* **Your task**:
Answer with a single number stating how many lines of the entries below include the string "unexpected".

* **Input data**:
"""
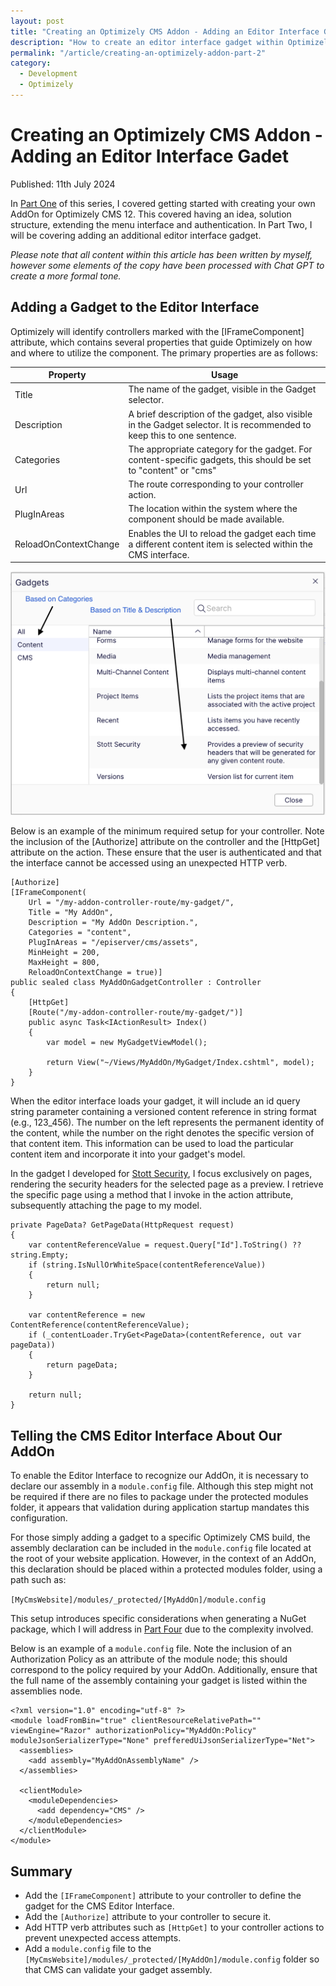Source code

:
 ```yaml
---
layout: post
title: "Creating an Optimizely CMS Addon - Adding an Editor Interface Gadet"
description: "How to create an editor interface gadget within Optimizely CMS PAAS Core."
permalink: "/article/creating-an-optimizely-addon-part-2"
category:
  - Development
  - Optimizely
---
```


# Creating an Optimizely CMS Addon - Adding an Editor Interface Gadet

Published: 11th July 2024

In [Part One](/article/creating-an-optimizely-addon-part-1) of this series, I covered getting started with creating your own AddOn for Optimizely CMS 12. This covered having an idea, solution structure, extending the menu interface and authentication. In Part Two, I will be covering adding an additional editor interface gadget.

_Please note that all content within this article has been written by myself, however some elements of the copy have been processed with Chat GPT to create a more formal tone._

## Adding a Gadget to the Editor Interface

Optimizely will identify controllers marked with the [IFrameComponent] attribute, which contains several properties that guide Optimizely on how and where to utilize the component. The primary properties are as follows:

| Property | Usage |
|----------|-------|
| Title | The name of the gadget, visible in the Gadget selector. |
| Description | A brief description of the gadget, also visible in the Gadget selector. It is recommended to keep this to one sentence. |
| Categories | The appropriate category for the gadget. For content-specific gadgets, this should be set to "content" or "cms" |
| Url | The route corresponding to your controller action. |
| PlugInAreas | The location within the system where the component should be made available. |
| ReloadOnContextChange | Enables the UI to reload the gadget each time a different content item is selected within the CMS interface. |

![Gadget Selector in Optimizely CMS 12 Editor Interface](/assets/custom-admin-in-cms-12-4.png)

Below is an example of the minimum required setup for your controller. Note the inclusion of the [Authorize] attribute on the controller and the [HttpGet] attribute on the action. These ensure that the user is authenticated and that the interface cannot be accessed using an unexpected HTTP verb.

```
[Authorize]
[IFrameComponent(
    Url = "/my-addon-controller-route/my-gadget/",
    Title = "My AddOn",
    Description = "My AddOn Description.",
    Categories = "content",
    PlugInAreas = "/episerver/cms/assets",
    MinHeight = 200,
    MaxHeight = 800,
    ReloadOnContextChange = true)]
public sealed class MyAddOnGadgetController : Controller
{
    [HttpGet]
    [Route("/my-addon-controller-route/my-gadget/")]
    public async Task<IActionResult> Index()
    {
        var model = new MyGadgetViewModel();

        return View("~/Views/MyAddOn/MyGadget/Index.cshtml", model);
    }
}
```

When the editor interface loads your gadget, it will include an id query string parameter containing a versioned content reference in string format (e.g., 123_456). The number on the left represents the permanent identity of the content, while the number on the right denotes the specific version of that content item. This information can be used to load the particular content item and incorporate it into your gadget's model.

In the gadget I developed for [Stott Security](https://github.com/GeekInTheNorth/Stott.Security.Optimizely), I focus exclusively on pages, rendering the security headers for the selected page as a preview. I retrieve the specific page using a method that I invoke in the action attribute, subsequently attaching the page to my model.

```
private PageData? GetPageData(HttpRequest request)
{
    var contentReferenceValue = request.Query["Id"].ToString() ?? string.Empty;
    if (string.IsNullOrWhiteSpace(contentReferenceValue))
    {
        return null;
    }

    var contentReference = new ContentReference(contentReferenceValue);
    if (_contentLoader.TryGet<PageData>(contentReference, out var pageData))
    {
        return pageData;
    }

    return null;
}
```

## Telling the CMS Editor Interface About Our AddOn

To enable the Editor Interface to recognize our AddOn, it is necessary to declare our assembly in a `module.config` file. Although this step might not be required if there are no files to package under the protected modules folder, it appears that validation during application startup mandates this configuration.

For those simply adding a gadget to a specific Optimizely CMS build, the assembly declaration can be included in the `module.config` file located at the root of your website application. However, in the context of an AddOn, this declaration should be placed within a protected modules folder, using a path such as:

`[MyCmsWebsite]/modules/_protected/[MyAddOn]/module.config`

This setup introduces specific considerations when generating a NuGet package, which I will address in [Part Four](/article/creating-an-optimizely-addon-part-4) due to the complexity involved.

Below is an example of a `module.config` file. Note the inclusion of an Authorization Policy as an attribute of the module node; this should correspond to the policy required by your AddOn. Additionally, ensure that the full name of the assembly containing your gadget is listed within the assemblies node.

```
<?xml version="1.0" encoding="utf-8" ?>
<module loadFromBin="true" clientResourceRelativePath="" viewEngine="Razor" authorizationPolicy="MyAddOn:Policy" moduleJsonSerializerType="None" prefferedUiJsonSerializerType="Net">
  <assemblies>
    <add assembly="MyAddOnAssemblyName" />
  </assemblies>

  <clientModule>
    <moduleDependencies>
      <add dependency="CMS" />
    </moduleDependencies>
  </clientModule>
</module>
```

## Summary

- Add the `[IFrameComponent]` attribute to your controller to define the gadget for the CMS Editor Interface.
- Add the `[Authorize]` attribute to your controller to secure it.
- Add HTTP verb attributes such as `[HttpGet]` to your controller actions to prevent unexpected access attempts.
- Add a `module.config` file to the `[MyCmsWebsite]/modules/_protected/[MyAddOn]/module.config` folder so that CMS can validate your gadget assembly.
"""
* **Completed task**:
2